Дьявол забирает у меня из рук договор, подходит к столу и набирает чей-то номер. Сухо отдает распоряжение найти нужного клиента и переслать информацию ему на почту. Нажимает "отбой" на селекторе и поднимает на меня гневный взгляд.
– Что-то ещё? – обманчиво-вкрадчиво спрашивает он.
– Да. Обезболивающее!
И ледяной душ.
Глава 13. А вот и инквизиция
Яна
– Ульяна, у нас есть в аптечке обезболивающее? – длинный палец удерживает кнопку на селекторе, а глаза не сводят взгляда с меня.
– Нет, Артур Дмитриевич, только жаропонижающие, от давления, антигистаминные, обеззараживающие, – нудно перечисляет сухарь.
– Сходи, пожалуйста, до аптеки.
– Хорошо, Артур Дмитриевич, а что взять?
Чертовский вопросительно выгибает бровь, безмолвно переадресовывая это послание мне.
– МИГ! – говорю громко, чтоб Ульяна слышала.
– Понятно, – сквозь зубы цедит она и кладет трубку.
– Что-то ещё? – сверлит черными иллюминаторами, упираясь руками в стол. – Массажиста? Личного бариста? Кабинет? Что мне сделать, чтобы Вы закончили свою гребанную работу вовремя?
Между нами так и повисает непроизнесенное "И свалили в закат". Вы посмотрите, кто тут на грани! А ведь детям спички не игрушка, полыхнет!
– Негров с опахалом! – не удерживаюсь от колкости. – У вас тут чертовски… жарко! Как в аду!
Дьявол буквально сереет от сдерживаемого гнева. Вижу, как на шее вздымаются вены, а глаза практически наливаются кровью. Придушит. Точно. И никакая булавочка не спасет.

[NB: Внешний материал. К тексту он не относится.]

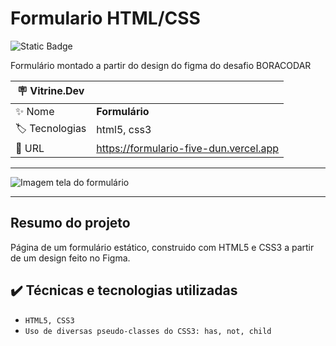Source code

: <h1> Formulario HTML/CSS </h1>

![Static Badge](https://img.shields.io/badge/Status-_Finalizado-green?style=for-the-badge)

Formulário montado a partir do design do figma do desafio BORACODAR

| :placard: Vitrine.Dev |     |
| -------------  | --- |
| :sparkles: Nome        | **Formulário**
| :label: Tecnologias | html5, css3
| :rocket: URL         | https://formulario-five-dun.vercel.app

<hr>

![Imagem tela do formulário](https://github.com/joaoplgaspar/formulario/assets/130015259/a472a994-1e0a-438f-8e8b-8eef60a86970#vitrinedev)

<hr>

## Resumo do projeto

Página de um formulário estático, construido com HTML5 e CSS3 a partir de um design feito no Figma.

## ✔️ Técnicas e tecnologias utilizadas
- ``HTML5, CSS3``
- ``Uso de diversas pseudo-classes do CSS3: has, not, child``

Ее, кстати, на вчерашней рубашке дома оставила, ой, тетя, почему я тебя не послушала?
Он выпрямляется над столом, складывает руки на груди и стреляет в меня огненными стрелами под названием "взгляд". Уфф, белочка снова раскручивает колесо. Плохой зверь, сидеть, лежать, смирно, фу!
– Можете снова освежиться, – это ирония, да?
Чертовский машет головой на дверь справа, туда, где ещё недавно я светила своими ромашками.
– А вы только этого и ждёте, небось. Это у вас такое крещение огнем? Заманили, раздели… – куда меня несёт, божечки.
– Что?! – от вкрадчивости не осталось и следа.
А меня ором не взять, я закалённая, и нечего тут челюстью играть, не впечатляет!
– Неудивительно, что от вас предыдущий специалист сбежал! Тоже погладить ваши рубашечки просили? Ау, рабовладельческий строй канул в лету! Крепостное право отменили!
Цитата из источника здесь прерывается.